BEGIN
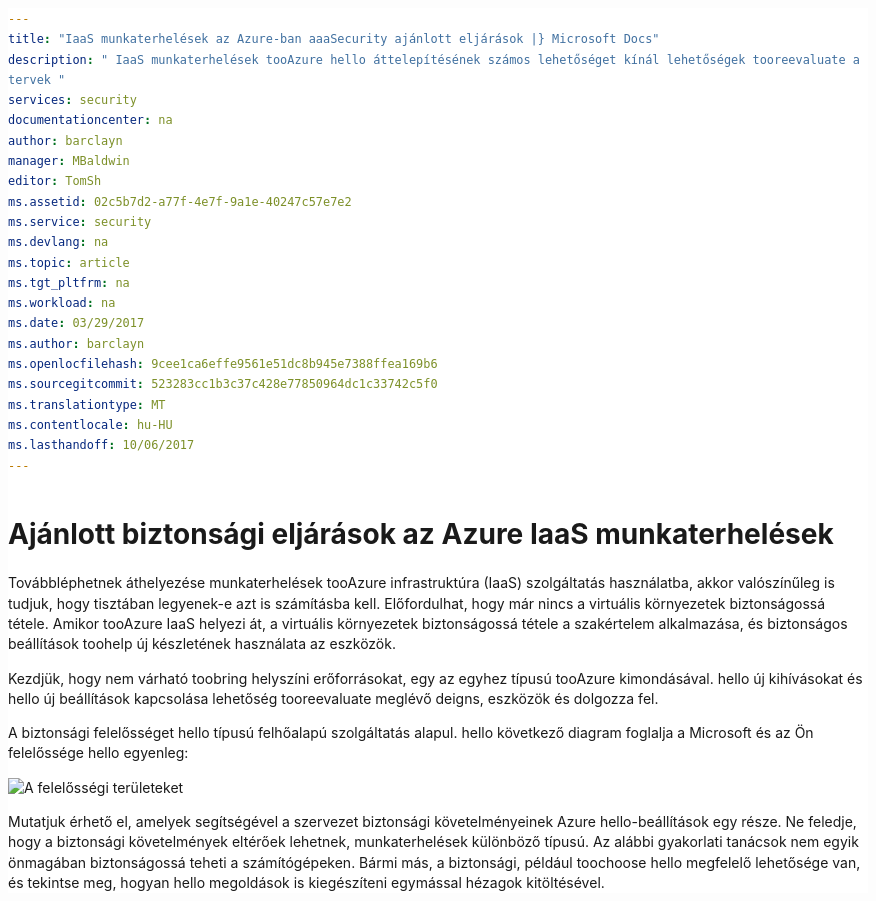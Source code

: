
 ```yaml
---
title: "IaaS munkaterhelések az Azure-ban aaaSecurity ajánlott eljárások |} Microsoft Docs"
description: " IaaS munkaterhelések tooAzure hello áttelepítésének számos lehetőséget kínál lehetőségek tooreevaluate a tervek "
services: security
documentationcenter: na
author: barclayn
manager: MBaldwin
editor: TomSh
ms.assetid: 02c5b7d2-a77f-4e7f-9a1e-40247c57e7e2
ms.service: security
ms.devlang: na
ms.topic: article
ms.tgt_pltfrm: na
ms.workload: na
ms.date: 03/29/2017
ms.author: barclayn
ms.openlocfilehash: 9cee1ca6effe9561e51dc8b945e7388ffea169b6
ms.sourcegitcommit: 523283cc1b3c37c428e77850964dc1c33742c5f0
ms.translationtype: MT
ms.contentlocale: hu-HU
ms.lasthandoff: 10/06/2017
---
```

# <a name="security-best-practices-for-iaas-workloads-in-azure"></a>Ajánlott biztonsági eljárások az Azure IaaS munkaterhelések

Továbbléphetnek áthelyezése munkaterhelések tooAzure infrastruktúra (IaaS) szolgáltatás használatba, akkor valószínűleg is tudjuk, hogy tisztában legyenek-e azt is számításba kell. Előfordulhat, hogy már nincs a virtuális környezetek biztonságossá tétele. Amikor tooAzure IaaS helyezi át, a virtuális környezetek biztonságossá tétele a szakértelem alkalmazása, és biztonságos beállítások toohelp új készletének használata az eszközök.

Kezdjük, hogy nem várható toobring helyszíni erőforrásokat, egy az egyhez típusú tooAzure kimondásával. hello új kihívásokat és hello új beállítások kapcsolása lehetőség tooreevaluate meglévő deigns, eszközök és dolgozza fel.

A biztonsági felelősséget hello típusú felhőalapú szolgáltatás alapul. hello következő diagram foglalja a Microsoft és az Ön felelőssége hello egyenleg:


![A felelősségi területeket](./media/azure-security-iaas/sec-cloudstack-new.png)


Mutatjuk érhető el, amelyek segítségével a szervezet biztonsági követelményeinek Azure hello-beállítások egy része. Ne feledje, hogy a biztonsági követelmények eltérőek lehetnek, munkaterhelések különböző típusú. Az alábbi gyakorlati tanácsok nem egyik önmagában biztonságossá teheti a számítógépeken. Bármi más, a biztonsági, például toochoose hello megfelelő lehetősége van, és tekintse meg, hogyan hello megoldások is kiegészíteni egymással hézagok kitöltésével.
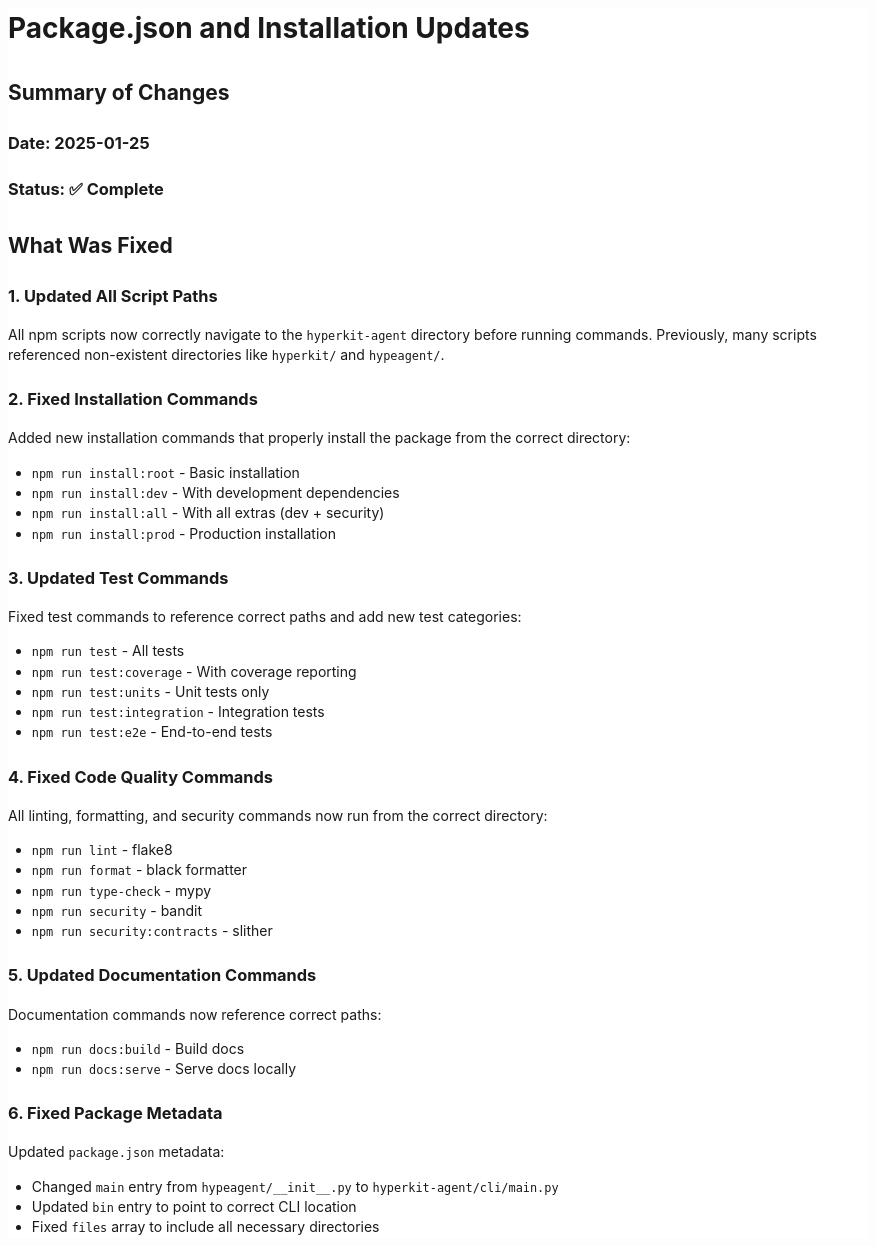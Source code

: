 # Package.json and Installation Updates

## Summary of Changes

### Date: 2025-01-25
### Status: ✅ Complete

## What Was Fixed

### 1. Updated All Script Paths
All npm scripts now correctly navigate to the `hyperkit-agent` directory before running commands. Previously, many scripts referenced non-existent directories like `hyperkit/` and `hypeagent/`.

### 2. Fixed Installation Commands
Added new installation commands that properly install the package from the correct directory:
- `npm run install:root` - Basic installation
- `npm run install:dev` - With development dependencies
- `npm run install:all` - With all extras (dev + security)
- `npm run install:prod` - Production installation

### 3. Updated Test Commands
Fixed test commands to reference correct paths and add new test categories:
- `npm run test` - All tests
- `npm run test:coverage` - With coverage reporting
- `npm run test:units` - Unit tests only
- `npm run test:integration` - Integration tests
- `npm run test:e2e` - End-to-end tests

### 4. Fixed Code Quality Commands
All linting, formatting, and security commands now run from the correct directory:
- `npm run lint` - flake8
- `npm run format` - black formatter
- `npm run type-check` - mypy
- `npm run security` - bandit
- `npm run security:contracts` - slither

### 5. Updated Documentation Commands
Documentation commands now reference correct paths:
- `npm run docs:build` - Build docs
- `npm run docs:serve` - Serve docs locally

### 6. Fixed Package Metadata
Updated `package.json` metadata:
- Changed `main` entry from `hypeagent/__init__.py` to `hyperkit-agent/cli/main.py`
- Updated `bin` entry to point to correct CLI location
- Fixed `files` array to include all necessary directories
END
Work out how many lines above contain "szolgáltatás", then write only that number.

2